Look through the data below and extract, unchanged, the lines from the one that contains "Support can be" to the one that contains "has been configured.", both included.

◇ ◇ ◇ ◇ ◇

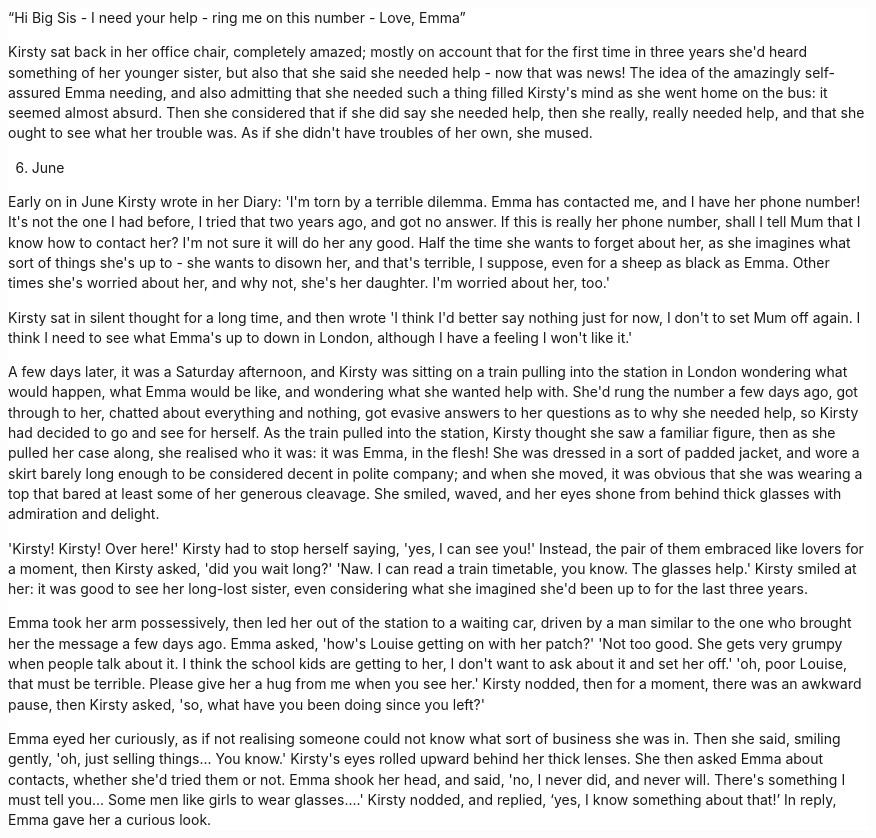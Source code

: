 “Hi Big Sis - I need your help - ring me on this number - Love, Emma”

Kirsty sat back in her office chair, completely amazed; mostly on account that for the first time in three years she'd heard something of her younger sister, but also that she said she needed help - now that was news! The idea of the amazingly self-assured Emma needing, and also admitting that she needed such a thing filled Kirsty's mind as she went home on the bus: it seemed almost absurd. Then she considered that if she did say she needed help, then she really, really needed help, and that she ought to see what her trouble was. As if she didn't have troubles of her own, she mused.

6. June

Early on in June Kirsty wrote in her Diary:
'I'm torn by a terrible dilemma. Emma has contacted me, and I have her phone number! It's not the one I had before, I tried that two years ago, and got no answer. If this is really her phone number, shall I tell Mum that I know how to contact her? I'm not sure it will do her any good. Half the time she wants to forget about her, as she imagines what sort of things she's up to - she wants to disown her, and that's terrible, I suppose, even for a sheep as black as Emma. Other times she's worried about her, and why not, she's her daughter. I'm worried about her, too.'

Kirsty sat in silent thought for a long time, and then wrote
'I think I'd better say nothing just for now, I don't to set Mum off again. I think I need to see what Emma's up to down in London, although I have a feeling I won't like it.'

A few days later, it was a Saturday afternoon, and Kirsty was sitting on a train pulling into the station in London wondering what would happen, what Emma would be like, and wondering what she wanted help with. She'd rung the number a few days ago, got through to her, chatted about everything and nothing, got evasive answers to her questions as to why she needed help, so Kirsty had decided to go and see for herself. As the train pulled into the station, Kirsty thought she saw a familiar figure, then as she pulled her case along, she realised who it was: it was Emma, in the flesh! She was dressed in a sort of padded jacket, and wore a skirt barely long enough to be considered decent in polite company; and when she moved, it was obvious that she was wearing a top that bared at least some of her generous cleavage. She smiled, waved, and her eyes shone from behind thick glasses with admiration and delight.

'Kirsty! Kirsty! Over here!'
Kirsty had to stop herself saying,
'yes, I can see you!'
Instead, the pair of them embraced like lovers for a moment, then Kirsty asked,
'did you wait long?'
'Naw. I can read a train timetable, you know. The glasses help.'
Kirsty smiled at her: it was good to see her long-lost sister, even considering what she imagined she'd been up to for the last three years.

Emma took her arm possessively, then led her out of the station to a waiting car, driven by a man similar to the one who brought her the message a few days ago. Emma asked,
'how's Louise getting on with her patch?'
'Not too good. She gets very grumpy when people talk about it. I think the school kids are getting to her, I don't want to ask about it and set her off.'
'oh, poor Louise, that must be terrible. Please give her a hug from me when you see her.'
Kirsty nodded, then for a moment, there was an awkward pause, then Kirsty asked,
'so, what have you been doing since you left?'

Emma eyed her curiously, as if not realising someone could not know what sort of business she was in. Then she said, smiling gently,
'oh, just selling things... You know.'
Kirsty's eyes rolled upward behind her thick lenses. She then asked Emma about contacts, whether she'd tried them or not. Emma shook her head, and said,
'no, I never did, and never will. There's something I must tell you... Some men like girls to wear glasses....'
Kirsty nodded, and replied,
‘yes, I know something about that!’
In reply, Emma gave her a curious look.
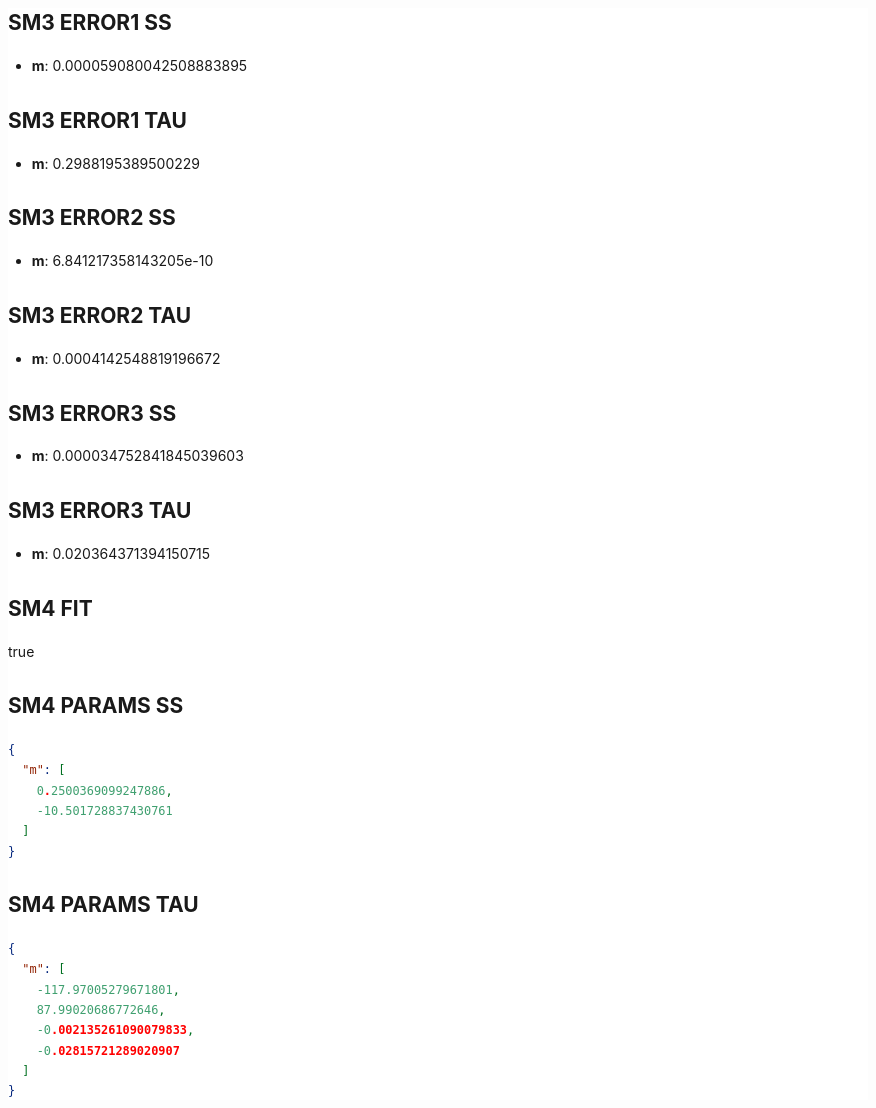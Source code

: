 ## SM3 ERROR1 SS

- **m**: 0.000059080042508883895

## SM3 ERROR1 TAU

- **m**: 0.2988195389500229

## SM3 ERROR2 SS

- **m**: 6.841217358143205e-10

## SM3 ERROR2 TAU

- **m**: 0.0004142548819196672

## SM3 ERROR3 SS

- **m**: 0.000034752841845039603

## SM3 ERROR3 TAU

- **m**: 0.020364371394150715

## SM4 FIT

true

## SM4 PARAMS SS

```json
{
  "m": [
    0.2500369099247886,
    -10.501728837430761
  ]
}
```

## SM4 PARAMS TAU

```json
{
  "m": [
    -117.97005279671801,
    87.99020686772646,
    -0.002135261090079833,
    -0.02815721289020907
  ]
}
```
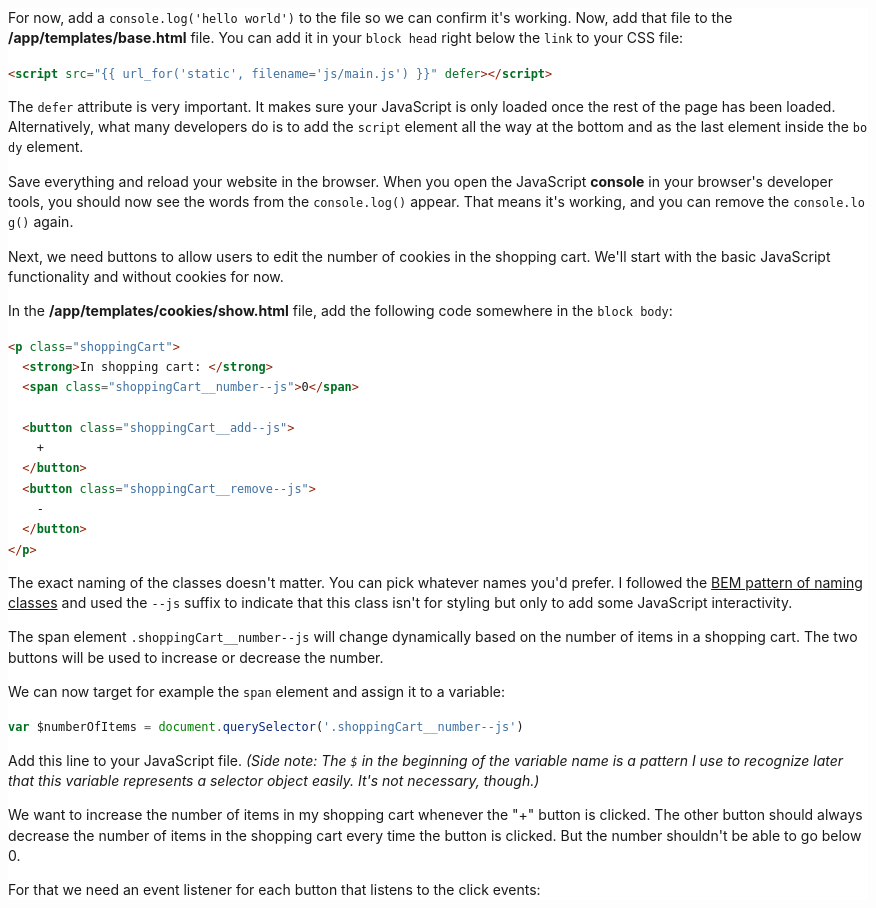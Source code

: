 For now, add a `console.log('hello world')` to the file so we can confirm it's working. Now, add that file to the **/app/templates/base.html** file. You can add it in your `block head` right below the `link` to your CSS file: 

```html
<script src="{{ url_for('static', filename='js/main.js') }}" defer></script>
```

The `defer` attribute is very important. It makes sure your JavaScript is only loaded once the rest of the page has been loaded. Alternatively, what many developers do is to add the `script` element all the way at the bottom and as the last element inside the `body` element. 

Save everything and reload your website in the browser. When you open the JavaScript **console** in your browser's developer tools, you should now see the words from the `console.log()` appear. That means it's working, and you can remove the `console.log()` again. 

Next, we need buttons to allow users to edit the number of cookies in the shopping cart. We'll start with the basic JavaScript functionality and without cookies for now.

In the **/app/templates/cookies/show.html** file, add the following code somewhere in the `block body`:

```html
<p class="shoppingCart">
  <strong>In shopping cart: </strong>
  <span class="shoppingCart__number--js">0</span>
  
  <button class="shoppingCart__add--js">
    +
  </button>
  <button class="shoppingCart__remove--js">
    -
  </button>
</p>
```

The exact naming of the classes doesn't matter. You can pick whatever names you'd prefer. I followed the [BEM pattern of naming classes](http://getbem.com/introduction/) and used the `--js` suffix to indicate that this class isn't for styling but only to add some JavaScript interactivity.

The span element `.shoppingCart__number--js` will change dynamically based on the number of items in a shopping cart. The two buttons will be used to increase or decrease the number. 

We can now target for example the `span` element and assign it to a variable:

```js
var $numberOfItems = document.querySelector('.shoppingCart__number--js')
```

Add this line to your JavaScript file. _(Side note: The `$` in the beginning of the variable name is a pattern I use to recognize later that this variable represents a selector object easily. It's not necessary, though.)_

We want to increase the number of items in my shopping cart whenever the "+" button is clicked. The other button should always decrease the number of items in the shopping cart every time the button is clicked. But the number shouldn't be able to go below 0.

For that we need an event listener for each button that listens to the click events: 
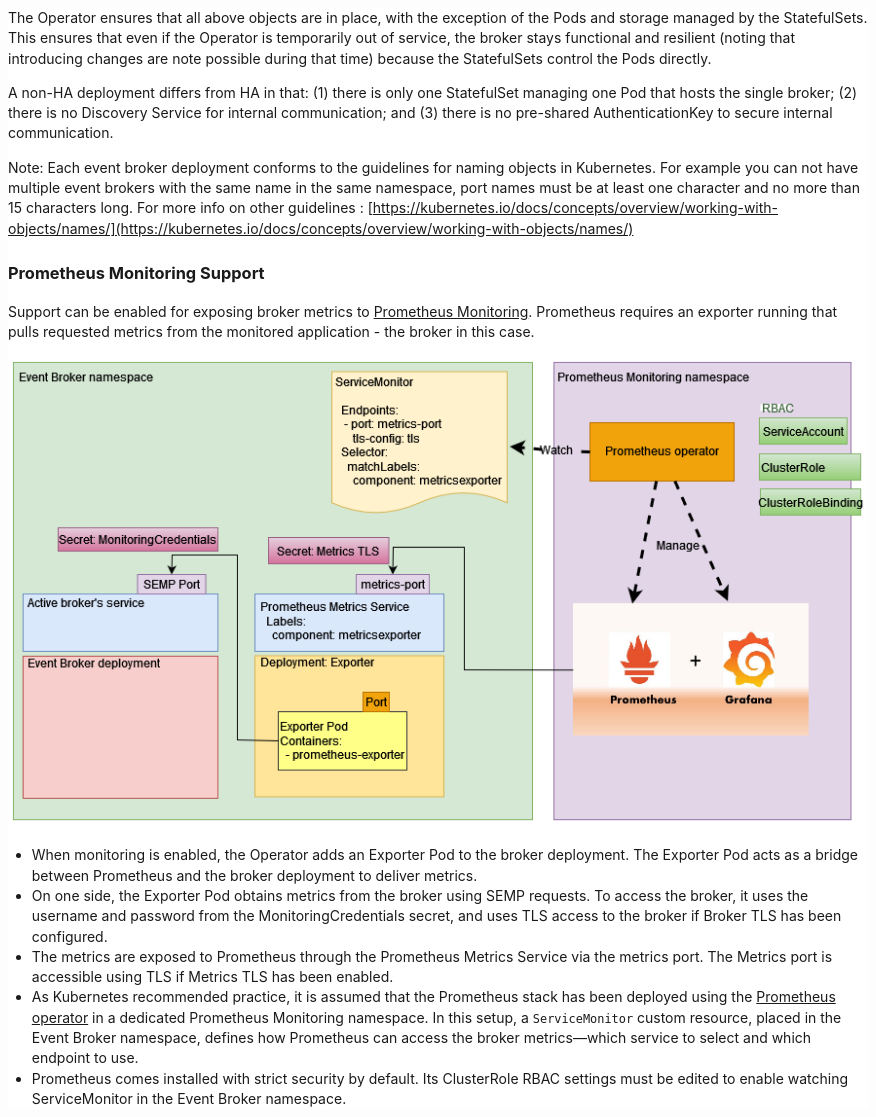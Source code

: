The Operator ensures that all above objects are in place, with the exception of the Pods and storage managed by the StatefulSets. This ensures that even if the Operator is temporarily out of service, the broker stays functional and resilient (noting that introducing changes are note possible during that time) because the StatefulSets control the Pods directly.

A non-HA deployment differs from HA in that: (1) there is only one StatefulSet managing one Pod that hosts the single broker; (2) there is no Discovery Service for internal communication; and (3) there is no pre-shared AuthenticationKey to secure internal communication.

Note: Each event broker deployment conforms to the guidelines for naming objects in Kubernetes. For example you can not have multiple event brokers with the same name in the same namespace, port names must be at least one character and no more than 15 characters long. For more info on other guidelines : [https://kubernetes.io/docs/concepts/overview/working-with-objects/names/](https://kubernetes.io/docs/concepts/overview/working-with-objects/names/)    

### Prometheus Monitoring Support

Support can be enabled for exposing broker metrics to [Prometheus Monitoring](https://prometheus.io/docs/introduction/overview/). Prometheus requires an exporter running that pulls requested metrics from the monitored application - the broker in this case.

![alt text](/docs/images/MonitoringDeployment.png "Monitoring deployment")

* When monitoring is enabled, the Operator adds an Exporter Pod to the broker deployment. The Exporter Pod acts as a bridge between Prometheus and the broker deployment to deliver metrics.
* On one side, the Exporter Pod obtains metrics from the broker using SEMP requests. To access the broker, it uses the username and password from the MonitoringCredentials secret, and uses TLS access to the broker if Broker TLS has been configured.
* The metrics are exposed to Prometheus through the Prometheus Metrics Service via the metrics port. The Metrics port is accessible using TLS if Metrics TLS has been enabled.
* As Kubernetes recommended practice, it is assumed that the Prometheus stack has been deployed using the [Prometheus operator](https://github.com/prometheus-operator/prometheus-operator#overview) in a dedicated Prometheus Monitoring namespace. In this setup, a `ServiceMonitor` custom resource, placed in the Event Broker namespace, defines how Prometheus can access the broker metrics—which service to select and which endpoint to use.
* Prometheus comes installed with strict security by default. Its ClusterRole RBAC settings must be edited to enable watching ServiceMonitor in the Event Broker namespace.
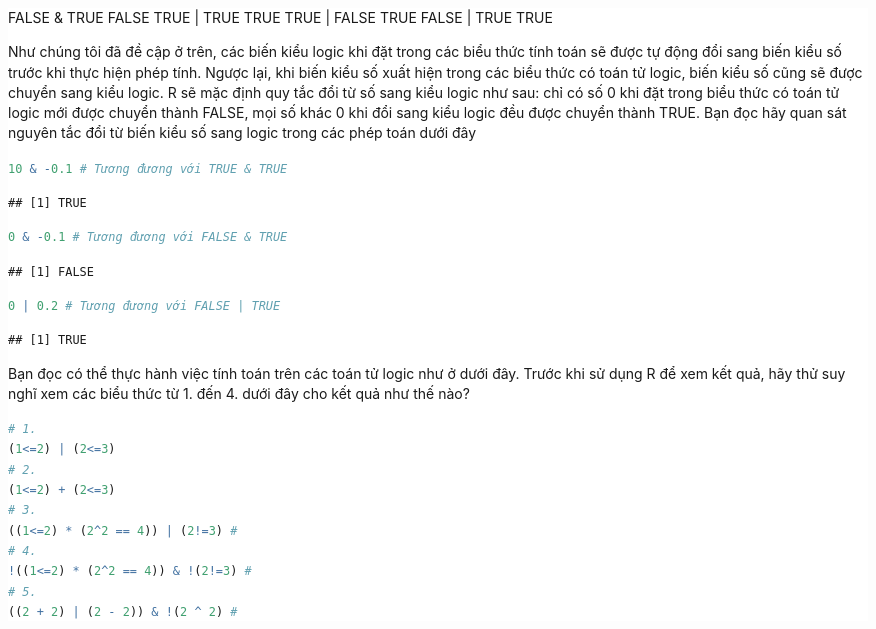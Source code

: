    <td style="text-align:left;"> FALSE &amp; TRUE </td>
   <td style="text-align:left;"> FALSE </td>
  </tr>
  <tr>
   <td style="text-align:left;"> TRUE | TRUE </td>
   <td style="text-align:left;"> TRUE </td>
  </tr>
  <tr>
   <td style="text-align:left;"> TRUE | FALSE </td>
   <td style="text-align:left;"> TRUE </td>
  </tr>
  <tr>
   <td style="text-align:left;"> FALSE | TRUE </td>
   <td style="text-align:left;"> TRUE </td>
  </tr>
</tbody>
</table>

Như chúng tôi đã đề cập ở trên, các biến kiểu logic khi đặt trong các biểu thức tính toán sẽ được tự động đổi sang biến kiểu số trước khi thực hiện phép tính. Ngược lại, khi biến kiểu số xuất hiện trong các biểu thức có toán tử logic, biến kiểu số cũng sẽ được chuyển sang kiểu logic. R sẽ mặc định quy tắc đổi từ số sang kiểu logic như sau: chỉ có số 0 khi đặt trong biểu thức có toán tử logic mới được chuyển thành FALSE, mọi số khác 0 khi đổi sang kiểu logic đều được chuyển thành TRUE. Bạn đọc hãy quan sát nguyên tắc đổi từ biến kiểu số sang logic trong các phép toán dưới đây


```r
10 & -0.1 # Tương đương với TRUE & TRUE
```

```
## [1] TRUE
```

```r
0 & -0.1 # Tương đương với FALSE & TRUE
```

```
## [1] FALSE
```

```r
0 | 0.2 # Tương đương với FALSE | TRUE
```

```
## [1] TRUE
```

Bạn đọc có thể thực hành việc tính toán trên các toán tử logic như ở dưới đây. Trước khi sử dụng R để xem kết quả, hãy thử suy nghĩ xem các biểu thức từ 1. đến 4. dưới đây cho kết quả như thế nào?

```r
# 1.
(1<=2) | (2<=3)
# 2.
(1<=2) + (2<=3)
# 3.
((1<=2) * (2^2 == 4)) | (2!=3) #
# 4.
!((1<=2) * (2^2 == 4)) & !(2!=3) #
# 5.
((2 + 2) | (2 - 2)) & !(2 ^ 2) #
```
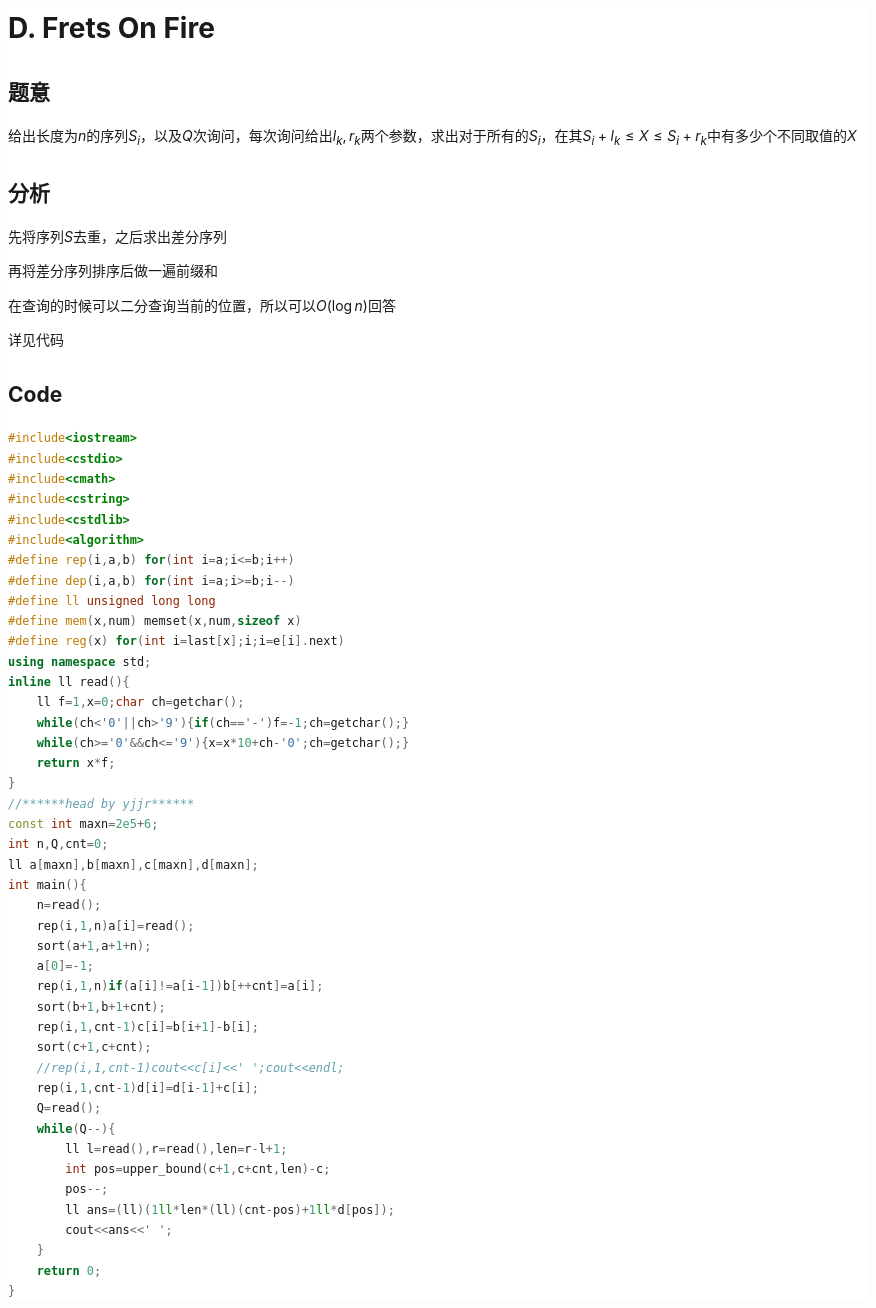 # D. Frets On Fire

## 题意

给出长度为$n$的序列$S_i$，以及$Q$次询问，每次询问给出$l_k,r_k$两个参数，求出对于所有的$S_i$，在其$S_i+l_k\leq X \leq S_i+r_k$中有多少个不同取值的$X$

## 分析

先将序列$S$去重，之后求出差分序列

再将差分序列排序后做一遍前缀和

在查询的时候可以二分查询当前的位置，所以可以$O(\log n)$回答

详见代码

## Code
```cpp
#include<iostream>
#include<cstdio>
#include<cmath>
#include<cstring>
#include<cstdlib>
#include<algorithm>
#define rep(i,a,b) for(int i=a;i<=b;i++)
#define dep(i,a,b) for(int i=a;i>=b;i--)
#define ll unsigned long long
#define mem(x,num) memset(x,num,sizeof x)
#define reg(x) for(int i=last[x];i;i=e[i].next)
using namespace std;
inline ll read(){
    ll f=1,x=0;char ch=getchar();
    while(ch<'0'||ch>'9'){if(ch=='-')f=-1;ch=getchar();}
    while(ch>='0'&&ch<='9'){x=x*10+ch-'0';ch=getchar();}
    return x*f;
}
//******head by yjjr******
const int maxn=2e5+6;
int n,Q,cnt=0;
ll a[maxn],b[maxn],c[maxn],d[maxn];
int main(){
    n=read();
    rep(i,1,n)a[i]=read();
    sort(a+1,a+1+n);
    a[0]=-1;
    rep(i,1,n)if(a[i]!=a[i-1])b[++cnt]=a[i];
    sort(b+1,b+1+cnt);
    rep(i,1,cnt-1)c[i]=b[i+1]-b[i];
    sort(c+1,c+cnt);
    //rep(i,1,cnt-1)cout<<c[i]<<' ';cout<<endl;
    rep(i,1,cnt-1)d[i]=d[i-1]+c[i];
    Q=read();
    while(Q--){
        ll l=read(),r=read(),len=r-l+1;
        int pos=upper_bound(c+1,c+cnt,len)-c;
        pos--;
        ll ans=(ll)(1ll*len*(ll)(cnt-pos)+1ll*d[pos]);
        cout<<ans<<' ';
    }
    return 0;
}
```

◇ ◇ ◇ ◇ ◇

### RESPONSE AREA
Support can be enabled for exposing broker metrics to [Prometheus Monitoring](https://prometheus.io/docs/introduction/overview/). Prometheus requires an exporter running that pulls requested metrics from the monitored application - the broker in this case.

![alt text](/docs/images/MonitoringDeployment.png "Monitoring deployment")

* When monitoring is enabled, the Operator adds an Exporter Pod to the broker deployment. The Exporter Pod acts as a bridge between Prometheus and the broker deployment to deliver metrics.
* On one side, the Exporter Pod obtains metrics from the broker using SEMP requests. To access the broker, it uses the username and password from the MonitoringCredentials secret, and uses TLS access to the broker if Broker TLS has been configured.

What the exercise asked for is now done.